On July 22, China’s Feroalloy Industry Association convened an emergency video conference with more than 40 manganese producers across the country. The Association leadership outlined the plight of the manganese alloy industry as a weakening steel market diminishes demand. And they confirmed that in response, Chinese manganese smelters would slash operations: They intend reduce production by over 60 percent, minimize purchases of foreign mines, and set about a broad belt-tightening process.

The drastic measures implemented by the China Feroalloy Industry Association offer a clear view of where China’s metals and minerals strategy leads: To a battery OPEC in Beijing’s hands.
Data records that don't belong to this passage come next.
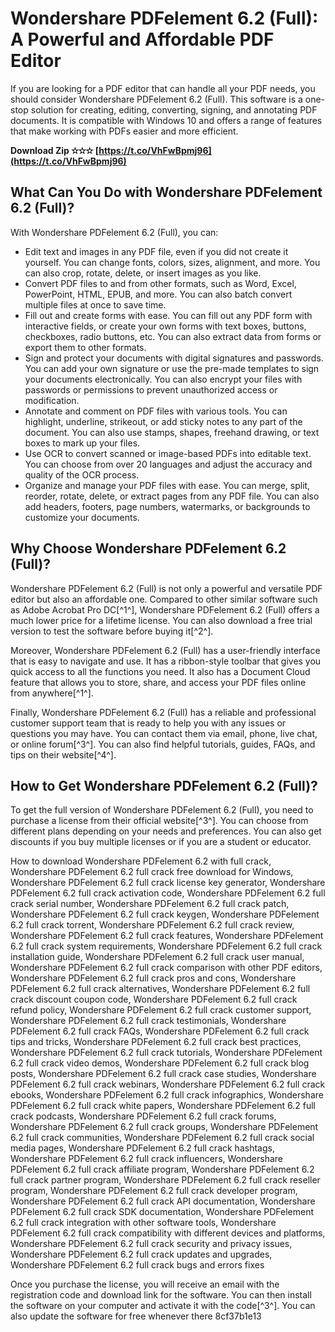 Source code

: 
 
# Wondershare PDFelement 6.2 (Full): A Powerful and Affordable PDF Editor
 
If you are looking for a PDF editor that can handle all your PDF needs, you should consider Wondershare PDFelement 6.2 (Full). This software is a one-stop solution for creating, editing, converting, signing, and annotating PDF documents. It is compatible with Windows 10 and offers a range of features that make working with PDFs easier and more efficient.
 
**Download Zip ✫✫✫ [https://t.co/VhFwBpmj96](https://t.co/VhFwBpmj96)**


 
## What Can You Do with Wondershare PDFelement 6.2 (Full)?
 
With Wondershare PDFelement 6.2 (Full), you can:
 
- Edit text and images in any PDF file, even if you did not create it yourself. You can change fonts, colors, sizes, alignment, and more. You can also crop, rotate, delete, or insert images as you like.
- Convert PDF files to and from other formats, such as Word, Excel, PowerPoint, HTML, EPUB, and more. You can also batch convert multiple files at once to save time.
- Fill out and create forms with ease. You can fill out any PDF form with interactive fields, or create your own forms with text boxes, buttons, checkboxes, radio buttons, etc. You can also extract data from forms or export them to other formats.
- Sign and protect your documents with digital signatures and passwords. You can add your own signature or use the pre-made templates to sign your documents electronically. You can also encrypt your files with passwords or permissions to prevent unauthorized access or modification.
- Annotate and comment on PDF files with various tools. You can highlight, underline, strikeout, or add sticky notes to any part of the document. You can also use stamps, shapes, freehand drawing, or text boxes to mark up your files.
- Use OCR to convert scanned or image-based PDFs into editable text. You can choose from over 20 languages and adjust the accuracy and quality of the OCR process.
- Organize and manage your PDF files with ease. You can merge, split, reorder, rotate, delete, or extract pages from any PDF file. You can also add headers, footers, page numbers, watermarks, or backgrounds to customize your documents.

## Why Choose Wondershare PDFelement 6.2 (Full)?
 
Wondershare PDFelement 6.2 (Full) is not only a powerful and versatile PDF editor but also an affordable one. Compared to other similar software such as Adobe Acrobat Pro DC[^1^], Wondershare PDFelement 6.2 (Full) offers a much lower price for a lifetime license. You can also download a free trial version to test the software before buying it[^2^].
 
Moreover, Wondershare PDFelement 6.2 (Full) has a user-friendly interface that is easy to navigate and use. It has a ribbon-style toolbar that gives you quick access to all the functions you need. It also has a Document Cloud feature that allows you to store, share, and access your PDF files online from anywhere[^1^].
 
Finally, Wondershare PDFelement 6.2 (Full) has a reliable and professional customer support team that is ready to help you with any issues or questions you may have. You can contact them via email, phone, live chat, or online forum[^3^]. You can also find helpful tutorials, guides, FAQs, and tips on their website[^4^].
 
## How to Get Wondershare PDFelement 6.2 (Full)?
 
To get the full version of Wondershare PDFelement 6.2 (Full), you need to purchase a license from their official website[^3^]. You can choose from different plans depending on your needs and preferences. You can also get discounts if you buy multiple licenses or if you are a student or educator.
 
How to download Wondershare PDFelement 6.2 with full crack,  Wondershare PDFelement 6.2 full crack free download for Windows,  Wondershare PDFelement 6.2 full crack license key generator,  Wondershare PDFelement 6.2 full crack activation code,  Wondershare PDFelement 6.2 full crack serial number,  Wondershare PDFelement 6.2 full crack patch,  Wondershare PDFelement 6.2 full crack keygen,  Wondershare PDFelement 6.2 full crack torrent,  Wondershare PDFelement 6.2 full crack review,  Wondershare PDFelement 6.2 full crack features,  Wondershare PDFelement 6.2 full crack system requirements,  Wondershare PDFelement 6.2 full crack installation guide,  Wondershare PDFelement 6.2 full crack user manual,  Wondershare PDFelement 6.2 full crack comparison with other PDF editors,  Wondershare PDFelement 6.2 full crack pros and cons,  Wondershare PDFelement 6.2 full crack alternatives,  Wondershare PDFelement 6.2 full crack discount coupon code,  Wondershare PDFelement 6.2 full crack refund policy,  Wondershare PDFelement 6.2 full crack customer support,  Wondershare PDFelement 6.2 full crack testimonials,  Wondershare PDFelement 6.2 full crack FAQs,  Wondershare PDFelement 6.2 full crack tips and tricks,  Wondershare PDFelement 6.2 full crack best practices,  Wondershare PDFelement 6.2 full crack tutorials,  Wondershare PDFelement 6.2 full crack video demos,  Wondershare PDFelement 6.2 full crack blog posts,  Wondershare PDFelement 6.2 full crack case studies,  Wondershare PDFelement 6.2 full crack webinars,  Wondershare PDFelement 6.2 full crack ebooks,  Wondershare PDFelement 6.2 full crack infographics,  Wondershare PDFelement 6.2 full crack white papers,  Wondershare PDFelement 6.2 full crack podcasts,  Wondershare PDFelement 6.2 full crack forums,  Wondershare PDFelement 6.2 full crack groups,  Wondershare PDFelement 6.2 full crack communities,  Wondershare PDFelement 6.2 full crack social media pages,  Wondershare PDFelement 6.2 full crack hashtags,  Wondershare PDFelement 6.2 full crack influencers,  Wondershare PDFelement 6.2 full crack affiliate program,  Wondershare PDFelement 6.2 full crack partner program,  Wondershare PDFelement 6.2 full crack reseller program,  Wondershare PDFelement 6.2 full crack developer program,  Wondershare PDFelement 6.2 full crack API documentation,  Wondershare PDFelement 6.2 full crack SDK documentation,  Wondershare PDFelement 6.2 full crack integration with other software tools,  Wondershare PDFelement 6.2 full crack compatibility with different devices and platforms,  Wondershare PDFelement 6.2 full crack security and privacy issues,  Wondershare PDFelement 6.2 full crack updates and upgrades,  Wondershare PDFelement 6.2 full crack bugs and errors fixes
 
Once you purchase the license, you will receive an email with the registration code and download link for the software. You can then install the software on your computer and activate it with the code[^3^]. You can also update the software for free whenever there
 8cf37b1e13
China produces more than 90 percent of global manganese products, which run the gamut from battery-grade compounds for electric vehicles to steel-strengthening additives. 60 percent production cuts in China would therefore have drastic consequences for the international manganese market – and the industries that depend on it.

But the real significance of this decision is what it reveals about Beijing’s resource ambitions, and clout. The drastic measures implemented by the China Feroalloy Industry Association offer a clear view of where China’s metals and minerals strategy leads: To a battery OPEC in Beijing’s hands. For decades, the Chinese government has deliberately established a commanding position in international metals and minerals markets, especially those relevant to the new energy revolution. Now, Beijing is showing its willingness to leverage that position for market power. This should be scary. And it should prompt the US, its allies, and its partners to start investing, now, to defend against Beijing’s resource offensive; to ensure that China is not able to build monopolistic control over the critical upstream resources of an energy revolution.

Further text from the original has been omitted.